Just go a flyer in my mail box today... "The city administrator of Rogers has promised Cabela's that they wont have to pay property taxes for 15 years"..."Cabela's will not have to pay city property taxes from the year 2011 until 2026. That equates to $1.9 million spread out over 15 years". and it goes on to read that the city will waive an additional $400,000 in Building permits, Sewer, Applications and Water hook up fees.

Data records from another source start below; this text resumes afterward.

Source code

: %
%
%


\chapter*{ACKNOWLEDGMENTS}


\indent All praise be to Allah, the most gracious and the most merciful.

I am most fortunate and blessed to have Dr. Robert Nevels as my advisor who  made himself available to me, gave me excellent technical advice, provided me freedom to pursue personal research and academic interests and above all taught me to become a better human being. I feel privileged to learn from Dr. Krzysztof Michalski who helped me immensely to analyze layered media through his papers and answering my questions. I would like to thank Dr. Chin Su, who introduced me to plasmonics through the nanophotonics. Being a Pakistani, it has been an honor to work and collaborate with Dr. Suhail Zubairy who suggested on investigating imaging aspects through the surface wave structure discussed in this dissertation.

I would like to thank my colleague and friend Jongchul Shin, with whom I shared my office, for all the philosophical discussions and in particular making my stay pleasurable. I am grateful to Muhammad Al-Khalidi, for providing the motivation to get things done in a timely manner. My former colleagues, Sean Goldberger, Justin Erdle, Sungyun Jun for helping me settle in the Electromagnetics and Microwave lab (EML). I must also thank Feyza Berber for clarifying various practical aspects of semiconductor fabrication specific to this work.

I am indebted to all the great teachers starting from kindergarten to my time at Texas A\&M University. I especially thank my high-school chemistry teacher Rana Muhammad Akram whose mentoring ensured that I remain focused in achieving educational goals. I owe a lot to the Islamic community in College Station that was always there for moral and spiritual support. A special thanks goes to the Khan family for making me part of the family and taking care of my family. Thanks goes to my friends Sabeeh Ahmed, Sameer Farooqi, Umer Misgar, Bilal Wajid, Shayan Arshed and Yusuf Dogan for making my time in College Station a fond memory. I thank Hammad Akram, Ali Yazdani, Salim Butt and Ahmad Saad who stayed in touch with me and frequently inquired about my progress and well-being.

I haven't been living in this town for too long, but to revise my statement from above I now know how I feel about this. Like I said when Corporate America get a strangle hold...


----------



## Springer (Dec 21, 2004)

They got seven years of tax breaks in EGF. I keep hearing rumors that they are going to close the one in EGF and build in Fargo. I like going to Owatanna and waiting in line at 6 am for two hours with the kids so that I can get some bargins and can afford to outfit them for the next season. Those little buggers keep growing and I have to buy new coats and bibs every year.


----------



## KEN W (Feb 22, 2002)

Dumb building it in downtown EGF..

Can't believe they didn't build it along I-29


----------



## djleye (Nov 14, 2002)

They got flood money from EGF to my understanding. Otherwise I bet they would be in Fargo by now.


----------



## Field Hunter (Mar 4, 2002)

I'd say if they'll be looking to move to Fargo soon. Why would anyone in the SE of western MN for that matter drive to a small Cabelas store in EGF when we have the large stores right here in the metro area?


----------



## bubolc (Aug 11, 2003)

I would like to retract my earlier statements from above...after getting throught the intial shock of the whole matter I've since realized this is a very good thing...for me.


----------